Teetering on the Edge

Much to my surprise - and excitement - I'm moving to Microsoft Edge as my main browser.

The Summary

I was intrigued after reading about Jason Lengstorf using Edge as his browser.

I tried Microsoft Edge out of desperation one day and it’s… great, actually?

Most of my experience with Microsoft browsing is rooted in the famously terrible Internet Explorer. I’m on MacOS and have been using Safari as often as practical, with Chrome only where Safari doesn’t shine.

Both are fine and carry their own pros and cons, but neither has surprised or delighted me in years. Chrome, in particular, feels bloated and eats up more memory than I like, especially when trying to tackle my rather substantial addiction to large numbers of tabs.

I recently gave Edge a go and ran it. I’m falling for it. It’s fast, renders things the way I expect, and vertical tabs are having the largest positive impact on my day-to-day computer use of any feature in quite some time. I love my tabs. By the dozen. Keep em forever. But sometimes they don’t love me back; when I get too many it’s hard to see everything. With vertical tabs, hello always seeing each page’s title, no matter how many I have running!

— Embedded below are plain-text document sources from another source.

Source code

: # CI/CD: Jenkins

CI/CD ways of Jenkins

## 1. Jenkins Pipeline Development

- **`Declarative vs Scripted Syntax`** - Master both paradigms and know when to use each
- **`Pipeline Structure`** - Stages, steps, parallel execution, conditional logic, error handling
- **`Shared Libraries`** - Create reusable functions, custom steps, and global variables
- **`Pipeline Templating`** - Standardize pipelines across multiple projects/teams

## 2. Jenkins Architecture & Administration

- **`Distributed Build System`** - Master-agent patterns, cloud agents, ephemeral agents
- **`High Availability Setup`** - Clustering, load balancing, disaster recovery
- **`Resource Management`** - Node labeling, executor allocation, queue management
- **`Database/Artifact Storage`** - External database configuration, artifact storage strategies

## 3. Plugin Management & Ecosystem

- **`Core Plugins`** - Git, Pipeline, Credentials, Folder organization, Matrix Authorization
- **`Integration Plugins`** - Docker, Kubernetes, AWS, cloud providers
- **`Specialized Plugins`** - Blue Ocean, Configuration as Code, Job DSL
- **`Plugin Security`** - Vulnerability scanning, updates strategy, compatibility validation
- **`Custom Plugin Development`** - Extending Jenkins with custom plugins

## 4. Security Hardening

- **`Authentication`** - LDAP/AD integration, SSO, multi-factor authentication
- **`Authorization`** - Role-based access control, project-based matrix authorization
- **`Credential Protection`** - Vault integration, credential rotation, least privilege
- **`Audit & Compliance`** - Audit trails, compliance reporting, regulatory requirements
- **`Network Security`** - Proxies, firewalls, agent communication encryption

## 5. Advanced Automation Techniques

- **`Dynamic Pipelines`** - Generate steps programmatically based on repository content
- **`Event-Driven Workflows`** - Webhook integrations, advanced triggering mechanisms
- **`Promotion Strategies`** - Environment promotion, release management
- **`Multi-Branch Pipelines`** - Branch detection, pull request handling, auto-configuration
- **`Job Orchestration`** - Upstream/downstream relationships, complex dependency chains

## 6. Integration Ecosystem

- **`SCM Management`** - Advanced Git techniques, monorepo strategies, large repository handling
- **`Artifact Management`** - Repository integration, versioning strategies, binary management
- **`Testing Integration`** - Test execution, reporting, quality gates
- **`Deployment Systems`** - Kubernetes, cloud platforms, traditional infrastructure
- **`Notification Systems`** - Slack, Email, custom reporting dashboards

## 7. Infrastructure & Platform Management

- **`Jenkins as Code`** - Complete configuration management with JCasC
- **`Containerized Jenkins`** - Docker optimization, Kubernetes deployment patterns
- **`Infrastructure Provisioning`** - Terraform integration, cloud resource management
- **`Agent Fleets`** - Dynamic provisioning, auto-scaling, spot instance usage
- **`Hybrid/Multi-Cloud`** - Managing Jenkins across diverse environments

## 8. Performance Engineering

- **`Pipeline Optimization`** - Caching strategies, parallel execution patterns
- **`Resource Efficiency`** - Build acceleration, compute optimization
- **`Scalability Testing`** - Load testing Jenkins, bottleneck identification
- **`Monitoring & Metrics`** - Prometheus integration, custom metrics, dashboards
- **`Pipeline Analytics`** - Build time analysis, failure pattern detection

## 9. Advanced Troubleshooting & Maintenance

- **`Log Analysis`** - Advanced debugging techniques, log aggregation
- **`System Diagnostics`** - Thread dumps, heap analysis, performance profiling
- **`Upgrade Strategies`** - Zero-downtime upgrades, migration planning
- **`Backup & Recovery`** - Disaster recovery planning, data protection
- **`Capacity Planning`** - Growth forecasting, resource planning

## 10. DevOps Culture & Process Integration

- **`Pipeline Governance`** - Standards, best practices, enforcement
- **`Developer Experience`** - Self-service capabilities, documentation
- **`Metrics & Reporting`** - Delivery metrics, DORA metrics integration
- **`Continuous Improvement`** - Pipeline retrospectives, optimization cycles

Microsoft Edge Tabs are AMAZING and the main reason I've switched to Edge!

With vertical tabs the titles are always in play. Simple and powerful - the best sort of feature.

The Details

With the why out of the way, time to share the what, including my Edge pros/cons and how I configure things.

Pros and Cons

Edge is my new browser at the moment. It doesn’t come without its tradeoffs though.


  • Vertical Tabs. Game changer. I have 20-75 tabs open at any given time (story for another day). With that many open, two things happen. First, memory usage in Chrome suffers, impacting performance in other apps. Second, it’s hard to see which tabs are for which sites. Vertical tabs allow room to see the title of each site, even when the list of tabs grows.
  • Speed. It’s unscientific, but I notice fewer slowdowns in Edge than Chrome. It’s perhaps a bit slower than Safari but that difference seems more negligble.
  • Rendering. Support for modern CSS is great - I haven’t noticed any issues (unlike Safari, which throws occassional problems/oddities).
  • Tab group formatting. Most modern browsers support group tabs together for easier management. All are okay. The visual use of grouping in Edge is especially pleasing to me.

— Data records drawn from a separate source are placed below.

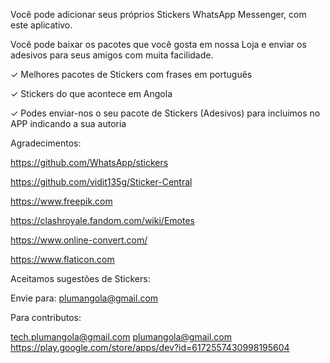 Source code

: Você pode adicionar seus próprios Stickers WhatsApp Messenger, com este aplicativo.

Você pode baixar os pacotes que você gosta em nossa Loja e enviar os adesivos para seus amigos com muita facilidade. 


✓ Melhores pacotes de Stickers com frases em português

✓ Stickers do que acontece em Angola

✓ Podes enviar-nos o seu pacote de Stickers (Adesivos) para incluimos no APP indicando a sua autoria




Agradecimentos:

https://github.com/WhatsApp/stickers

https://github.com/vidit135g/Sticker-Central

https://www.freepik.com

https://clashroyale.fandom.com/wiki/Emotes

https://www.online-convert.com/

https://www.flaticon.com


Aceitamos sugestões de Stickers:

Envie para: plumangola@gmail.com

Para contributos:

tech.plumangola@gmail.com
plumangola@gmail.com
https://play.google.com/store/apps/dev?id=6172557430998195604
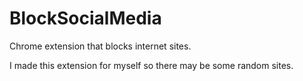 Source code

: # BlockSocialMedia

Chrome extension that blocks internet sites.

I made this extension for myself so there may be some random sites.
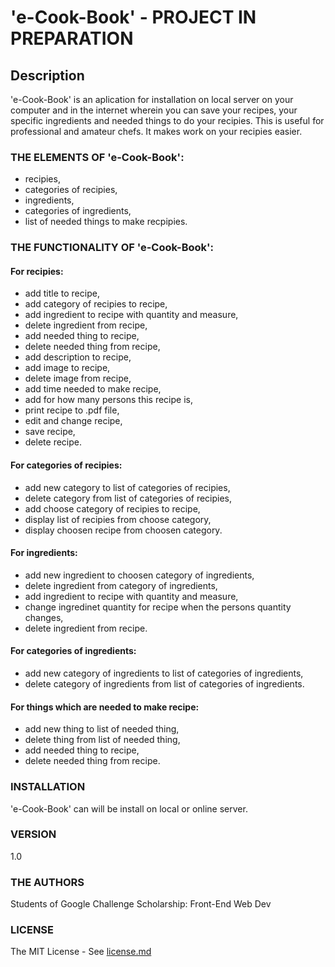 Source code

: # 'e-Cook-Book' - PROJECT IN PREPARATION

## Description

'e-Cook-Book' is an aplication for installation on local server on your computer and in the internet wherein you can save your recipes, your specific ingredients and needed things to do your recipies. This is useful for professional and amateur chefs. It makes work on your recipies easier.

### THE ELEMENTS OF 'e-Cook-Book':

- recipies,
- categories of recipies,
- ingredients,
- categories of ingredients,
- list of needed things to make recpipies.

### THE FUNCTIONALITY OF 'e-Cook-Book':

#### For recipies:

- add title to recipe,
- add category of recipies to recipe,
- add ingredient to recipe with quantity and measure,
- delete ingredient from recipe,
- add needed thing to recipe,
- delete needed thing from recipe,
- add description to recipe,
- add image to recipe,
- delete image from recipe,
- add time needed to make recipe,
- add for how many persons this recipe is,
- print recipe to .pdf file,
- edit and change recipe,
- save recipe,
- delete recipe.
	
#### For categories of recipies:

- add new category to list of categories of recipies,
- delete category from list of categories of recipies,
- add choose category of recipies to recipe,
- display list of recipies from choose category,
- display choosen recipe from choosen category.

#### For ingredients: 

- add new ingredient to choosen category of ingredients,
- delete ingredient from category of ingredients,
- add ingredient to recipe with quantity and measure,
- change ingredinet quantity for recipe when the persons quantity changes,
- delete ingredient from recipe.

#### For categories of ingredients:

- add new category of ingredients to list of categories of ingredients,
- delete category of ingredients from list of categories of ingredients.

#### For things which are needed to make recipe:

- add new thing to list of needed thing,
- delete thing from list of needed thing,
- add needed thing to recipe,
- delete needed thing from recipe.

### INSTALLATION

'e-Cook-Book' can will be install on local or online server.

### VERSION

1.0

### THE AUTHORS

Students of Google Challenge Scholarship: Front-End Web Dev

### LICENSE

The MIT License - See [license.md](https://github.com/hajczek/e-Cook-Book/blob/master/license/license.md)

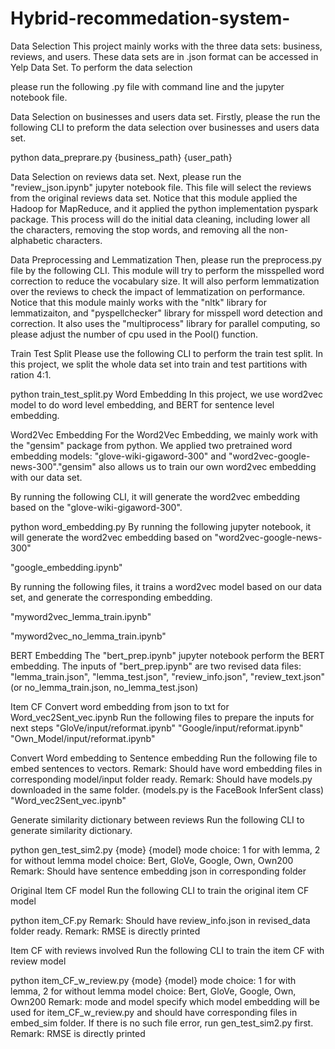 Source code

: # Hybrid-recommedation-system-


Data Selection
This project mainly works with the three data sets: business, reviews, and users. These data sets are in .json format can be accessed in Yelp Data Set. To perform the data selection

please run the following .py file with command line and the jupyter notebook file.

Data Selection on businesses and users data set.
Firstly, please the run the following CLI to preform the data selection over businesses and users data set.

 python data_preprare.py {business_path} {user_path}

Data Selection on reviews data set.
Next, please run the "review_json.ipynb" jupyter notebook file. This file will select the reviews from the original reviews data set. Notice that this module applied the Hadoop for MapReduce, and it applied the python implementation pyspark package. This process will do the initial data cleaning, including lower all the characters, removing the stop words, and removing all the non-alphabetic characters.

Data Preprocessing and Lemmatization
Then, please run the preprocess.py file by the following CLI. This module will try to perform the misspelled word correction to reduce the vocabulary size. It will also perform lemmatization over the reviews to check the impact of lemmatization on performance. Notice that this module mainly works with the "nltk" library for lemmatizaiton, and "pyspellchecker" library for misspell word detection and correction. It also uses the "multiprocess" library for parallel computing, so please adjust the number of cpu used in the Pool() function.

Train Test Split
Please use the following CLI to perform the train test split. In this project, we split the whole data set into train and test partitions with ration 4:1.

python train_test_split.py
Word Embedding
In this project, we use word2vec model to do word level embedding, and BERT for sentence level embedding.

Word2Vec Embedding
For the Word2Vec Embedding, we mainly work with the "gensim" package from python. We applied two pretrained word embedding models: "glove-wiki-gigaword-300" and "word2vec-google-news-300"."gensim" also allows us to train our own word2vec embedding with our data set.

By running the following CLI, it will generate the word2vec embedding based on the "glove-wiki-gigaword-300".

python word_embedding.py
By running the following jupyter notebook, it will generate the word2vec embedding based on "word2vec-google-news-300"

"google_embedding.ipynb"

By running the following files, it trains a word2vec model based on our data set, and generate the corresponding embedding.

"myword2vec_lemma_train.ipynb"

"myword2vec_no_lemma_train.ipynb"

BERT Embedding
The "bert_prep.ipynb" jupyter notebook perform the BERT embedding. The inputs of "bert_prep.ipynb" are two revised data files: "lemma_train.json", "lemma_test.json", "review_info.json", "review_text.json" (or no_lemma_train.json, no_lemma_test.json)

Item CF
Convert word embedding from json to txt for Word_vec2Sent_vec.ipynb
Run the following files to prepare the inputs for next steps "GloVe/input/reformat.ipynb" "Google/input/reformat.ipynb" "Own_Model/input/reformat.ipynb"

Convert Word embedding to Sentence embedding
Run the following file to embed sentences to vectors. Remark: Should have word embedding files in corresponding model/input folder ready. Remark: Should have models.py downloaded in the same folder. (models.py is the FaceBook InferSent class) "Word_vec2Sent_vec.ipynb"

Generate similarity dictionary between reviews
Run the following CLI to generate similarity dictionary.

python gen_test_sim2.py {mode} {model}
mode choice: 1 for with lemma, 2 for without lemma model choice: Bert, GloVe, Google, Own, Own200 Remark: Should have sentence embedding json in corresponding folder

Original Item CF model
Run the following CLI to train the original item CF model

 python item_CF.py
Remark: Should have review_info.json in revised_data folder ready. Remark: RMSE is directly printed

Item CF with reviews involved
Run the following CLI to train the item CF with review model

 python item_CF_w_review.py {mode} {model}
mode choice: 1 for with lemma, 2 for without lemma model choice: Bert, GloVe, Google, Own, Own200 Remark: mode and model specify which model embedding will be used for item_CF_w_review.py and should have corresponding files in embed_sim folder. If there is no such file error, run gen_test_sim2.py first. Remark: RMSE is directly printed
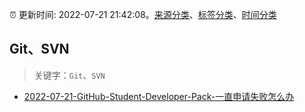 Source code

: :alarm_clock: 更新时间: 2022-07-21 21:42:08。[来源分类](../README.md)、[标签分类](../TAGS.md)、[时间分类](../TIMELINE.md)

## Git、SVN


> 关键字：`Git`、`SVN`



- [2022-07-21-GitHub-Student-Developer-Pack-一直申请失败怎么办](https://www.v2ex.com/t/867855)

  • Configuration. The only downside I’ve found. Thus far it hasn’t outweighed those glorious vertical tabs, so I’m dealing. Chrome and Safari tend to only require a change in starting page toggling to remember all tabs on relaunch (so I don’t lose everything during a reboot/issue). Edge requires a good deal more, though - noted below. For me, these are the minimum to get it to a nice, quiet state without too many requests, shopping notifications, annoying startup pages, etc.


I’m leaving my settings here to remember them the next time I install Edge. Perhaps they’ll be useful for you, too.

Open settings by pressing Cmd / Ctrl + ,. Search for the keywords at the start of each item below in the Search settings box and make the noted adjustments (this is much faster than trying to click through all the menu items).

  1. Vertical tabs. Click Turn On for Show vertical tabs for all current browser windows.
  2. Search engine. Click Address bar and search and set Search engine used in address bar to your preference.
  3. Open tabs. Under When Edge starts, select Open tabs from the previous session.
  4. Default browser. Click Make Default next to Make Microsoft Edge your default browser.
  5. New tab page. Click Customize next to Customize your new tab page layout and content. This opens up a new tab start page with more options. For the most vanilla page possible, I set Layout = Custom, Quick Links = Off, ensure Recent Bing Searches, Show greeting, Office sidebar, and New tab tips are all Off, Content = Off.
  6. Shop. Scroll the list and ensure everyone shopping option/sub option is disabled/off.